On 2021-05-17 17:57, Nitesh Lal wrote:
On Tue, May 4, 2021 at 12:25 PM Jesse Brandeburg
<jesse.brandeburg@xxxxxxxxx> wrote:
Robin Murphy wrote:
On 2021-05-01 03:18, Jesse Brandeburg wrote:
It was pointed out by Nitesh that the original work I did in 2014
to automatically set the interrupt affinity when requesting a
mask is no longer necessary. The kernel has moved on and no
longer has the original problem, BUT the original patch
introduced a subtle bug when booting a system with reserved or
excluded CPUs. Drivers calling this function with a mask value
that included a CPU that was currently or in the future
unavailable would generally not update the hint.
I'm sure there are a million ways to solve this, but the simplest
one is to just remove a little code that tries to force the
affinity, as Nitesh has shown it fixes the bug and doesn't seem
to introduce immediate side effects.
Unfortunately, I think there are quite a few other drivers now relying
on this behaviour, since they are really using irq_set_affinity_hint()
as a proxy for irq_set_affinity(). Partly since the latter isn't
exported to modules, but also I have a vague memory of it being said
that it's nice to update the user-visible hint to match when the
affinity does have to be forced to something specific.
Robin.
Thanks for your feedback Robin, but there is definitely a bug here that
is being exposed by this code. The fact that people are using this
function means they're all exposed to this bug.

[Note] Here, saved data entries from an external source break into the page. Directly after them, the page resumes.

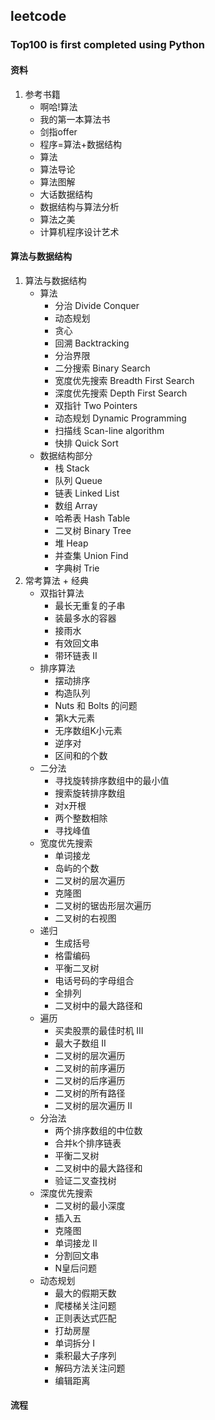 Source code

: ## leetcode
### Top100 is first completed using Python
#### 资料
1. 参考书籍
    - 啊哈!算法
    - 我的第一本算法书
    - 剑指offer
    - 程序=算法+数据结构
    - 算法
    - 算法导论
    - 算法图解
    - 大话数据结构
    - 数据结构与算法分析
    - 算法之美
    - 计算机程序设计艺术
#### 算法与数据结构
1. 算法与数据结构
    - 算法
        - 分治 Divide Conquer
        - 动态规划
        - 贪心
        - 回溯 Backtracking
        - 分治界限
        - 二分搜索 Binary Search  
        - 宽度优先搜索 Breadth First Search 
        - 深度优先搜索 Depth First Search
        - 双指针 Two Pointers 
        - 动态规划 Dynamic Programming 
        - 扫描线 Scan-line algorithm
        - 快排 Quick Sort
    - 数据结构部分
        - 栈 Stack
        - 队列 Queue
        - 链表 Linked List 
        - 数组 Array 
        - 哈希表 Hash Table
        - 二叉树 Binary Tree
        - 堆 Heap
        - 并查集 Union Find
        - 字典树 Trie
2. 常考算法 + 经典
    - 双指针算法
        - 最长无重复的子串
        - 装最多水的容器
        - 接雨水
        - 有效回文串
        - 带环链表 II
    - 排序算法
        - 摆动排序
        - 构造队列
        - Nuts 和 Bolts 的问题
        - 第k大元素
        - 无序数组K小元素
        - 逆序对
        - 区间和的个数
    - 二分法   
        - 寻找旋转排序数组中的最小值
        - 搜索旋转排序数组
        - 对x开根
        - 两个整数相除
        - 寻找峰值
    - 宽度优先搜索
        - 单词接龙
        - 岛屿的个数
        - 二叉树的层次遍历
        - 克隆图
        - 二叉树的锯齿形层次遍历
        - 二叉树的右视图
    - 递归  
        - 生成括号
        - 格雷编码
        - 平衡二叉树
        - 电话号码的字母组合
        - 全排列
        - 二叉树中的最大路径和 
    - 遍历  
        - 买卖股票的最佳时机 III
        - 最大子数组 II
        - 二叉树的层次遍历
        - 二叉树的前序遍历
        - 二叉树的后序遍历
        - 二叉树的所有路径
        - 二叉树的层次遍历 II
    - 分治法
        - 两个排序数组的中位数
        - 合并k个排序链表
        - 平衡二叉树
        - 二叉树中的最大路径和
        - 验证二叉查找树
    - 深度优先搜索
        - 二叉树的最小深度
        - 插入五
        - 克隆图
        - 单词接龙 II
        - 分割回文串
        - N皇后问题
    - 动态规划
        - 最大的假期天数
        - 爬楼梯关注问题
        - 正则表达式匹配
        - 打劫房屋
        - 单词拆分 I
        - 乘积最大子序列
        - 解码方法关注问题
        - 编辑距离

#### 流程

Not sure if you saw, but this analysis from Nitesh explains what
happened chronologically to the kernel w.r.t this code, it's a useful
analysis! [1]
I'd add in addition that irqbalance daemon *stopped* paying attention
to hints quite a while ago, so I'm not quite sure what purpose they
serve.
[1]
https://lore.kernel.org/lkml/CAFki+Lm0W_brLu31epqD3gAV+WNKOJfVDfX2M8ZM__aj3nv9uA@xxxxxxxxxxxxxx/
Wanted to follow up to see if there are any more objections or even
suggestions to take this forward?
Oops, sorry, seems I got distracted before getting round to actually
typing up my response :)
I'm not implying that there isn't a bug, or that this code ever made
sense in the first place, just that fixing it will unfortunately be a
bit more involved than a simple revert. This patch as-is *will* subtly
break at least the system PMU drivers currently using
irq_set_affinity_hint() - those I know require the IRQ affinity to
follow whichever CPU the PMU context is bound to, in order to meet perf
core's assumptions about mutual exclusion.
As far as the consistency argument goes, maybe that's just backwards and
it should be irq_set_affinity() that also sets the hint, to indicate to
userspace that the affinity has been forced by the kernel? Either way
we'll need to do a little more diligence to figure out which callers
actually care about more than just the hint, and sort them out first.
Robin.